• What is expected
From the entries below, copy every line where the string "label" appears.

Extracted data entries
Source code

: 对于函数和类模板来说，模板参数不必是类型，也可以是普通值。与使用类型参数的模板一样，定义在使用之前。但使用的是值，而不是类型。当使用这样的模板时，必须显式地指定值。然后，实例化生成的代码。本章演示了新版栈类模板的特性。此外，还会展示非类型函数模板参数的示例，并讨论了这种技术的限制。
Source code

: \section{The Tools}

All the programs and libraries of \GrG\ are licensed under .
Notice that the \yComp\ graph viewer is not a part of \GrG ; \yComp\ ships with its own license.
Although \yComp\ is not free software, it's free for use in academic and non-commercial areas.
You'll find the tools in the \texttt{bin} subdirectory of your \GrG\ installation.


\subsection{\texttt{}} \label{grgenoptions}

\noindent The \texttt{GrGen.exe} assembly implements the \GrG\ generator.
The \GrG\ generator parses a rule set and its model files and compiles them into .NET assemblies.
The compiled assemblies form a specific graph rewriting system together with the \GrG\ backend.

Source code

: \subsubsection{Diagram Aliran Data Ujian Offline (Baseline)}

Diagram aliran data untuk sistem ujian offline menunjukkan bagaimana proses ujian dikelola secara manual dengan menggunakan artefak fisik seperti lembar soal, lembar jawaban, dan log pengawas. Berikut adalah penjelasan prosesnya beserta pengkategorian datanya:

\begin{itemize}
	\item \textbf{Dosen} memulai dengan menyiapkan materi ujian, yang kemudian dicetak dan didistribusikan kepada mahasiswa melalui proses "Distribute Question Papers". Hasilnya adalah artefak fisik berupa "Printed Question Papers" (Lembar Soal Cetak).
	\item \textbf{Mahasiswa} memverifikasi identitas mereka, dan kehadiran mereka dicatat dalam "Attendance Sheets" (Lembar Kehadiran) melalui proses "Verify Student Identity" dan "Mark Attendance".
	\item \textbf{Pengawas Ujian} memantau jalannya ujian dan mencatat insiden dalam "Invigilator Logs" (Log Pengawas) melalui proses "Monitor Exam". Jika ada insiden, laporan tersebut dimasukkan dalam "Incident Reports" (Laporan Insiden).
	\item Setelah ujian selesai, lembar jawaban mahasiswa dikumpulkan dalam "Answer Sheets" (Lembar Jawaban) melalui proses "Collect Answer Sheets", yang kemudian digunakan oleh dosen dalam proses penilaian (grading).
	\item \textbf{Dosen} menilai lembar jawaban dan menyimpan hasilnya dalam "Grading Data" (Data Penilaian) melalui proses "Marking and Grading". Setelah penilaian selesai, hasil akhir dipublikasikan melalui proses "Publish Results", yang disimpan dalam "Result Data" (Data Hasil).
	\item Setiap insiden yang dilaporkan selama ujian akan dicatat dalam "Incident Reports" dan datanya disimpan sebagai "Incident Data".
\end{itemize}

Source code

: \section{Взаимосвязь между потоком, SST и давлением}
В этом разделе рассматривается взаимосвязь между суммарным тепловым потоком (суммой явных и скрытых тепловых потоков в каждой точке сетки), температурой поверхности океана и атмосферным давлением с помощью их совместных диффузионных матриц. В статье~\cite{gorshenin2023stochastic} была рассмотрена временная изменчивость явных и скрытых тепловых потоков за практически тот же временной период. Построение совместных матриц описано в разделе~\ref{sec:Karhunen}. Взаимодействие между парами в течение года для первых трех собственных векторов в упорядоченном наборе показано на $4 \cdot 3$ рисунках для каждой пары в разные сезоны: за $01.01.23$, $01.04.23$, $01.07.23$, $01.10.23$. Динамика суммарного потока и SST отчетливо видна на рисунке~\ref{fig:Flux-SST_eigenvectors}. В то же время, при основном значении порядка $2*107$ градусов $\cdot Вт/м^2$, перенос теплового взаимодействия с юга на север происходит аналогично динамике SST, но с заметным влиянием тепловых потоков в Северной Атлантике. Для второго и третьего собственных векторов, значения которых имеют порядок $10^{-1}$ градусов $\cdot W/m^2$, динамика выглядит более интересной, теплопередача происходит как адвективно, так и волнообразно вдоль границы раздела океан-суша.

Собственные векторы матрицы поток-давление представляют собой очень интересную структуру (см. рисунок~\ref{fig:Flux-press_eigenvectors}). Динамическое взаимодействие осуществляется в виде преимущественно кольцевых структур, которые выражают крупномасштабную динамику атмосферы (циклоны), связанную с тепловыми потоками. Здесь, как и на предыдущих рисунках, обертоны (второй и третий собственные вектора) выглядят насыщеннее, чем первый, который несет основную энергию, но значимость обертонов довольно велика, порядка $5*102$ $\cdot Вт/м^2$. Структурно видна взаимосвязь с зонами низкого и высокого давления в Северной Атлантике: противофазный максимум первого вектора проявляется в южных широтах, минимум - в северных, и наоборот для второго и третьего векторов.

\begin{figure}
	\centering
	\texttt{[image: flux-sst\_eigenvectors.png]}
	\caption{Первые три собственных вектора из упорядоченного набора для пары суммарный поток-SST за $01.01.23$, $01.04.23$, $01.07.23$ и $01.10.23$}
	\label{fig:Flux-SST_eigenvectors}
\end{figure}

• Response area
\subsection{\texttt{}} \label{grgenoptions}
	\label{fig:Flux-SST_eigenvectors}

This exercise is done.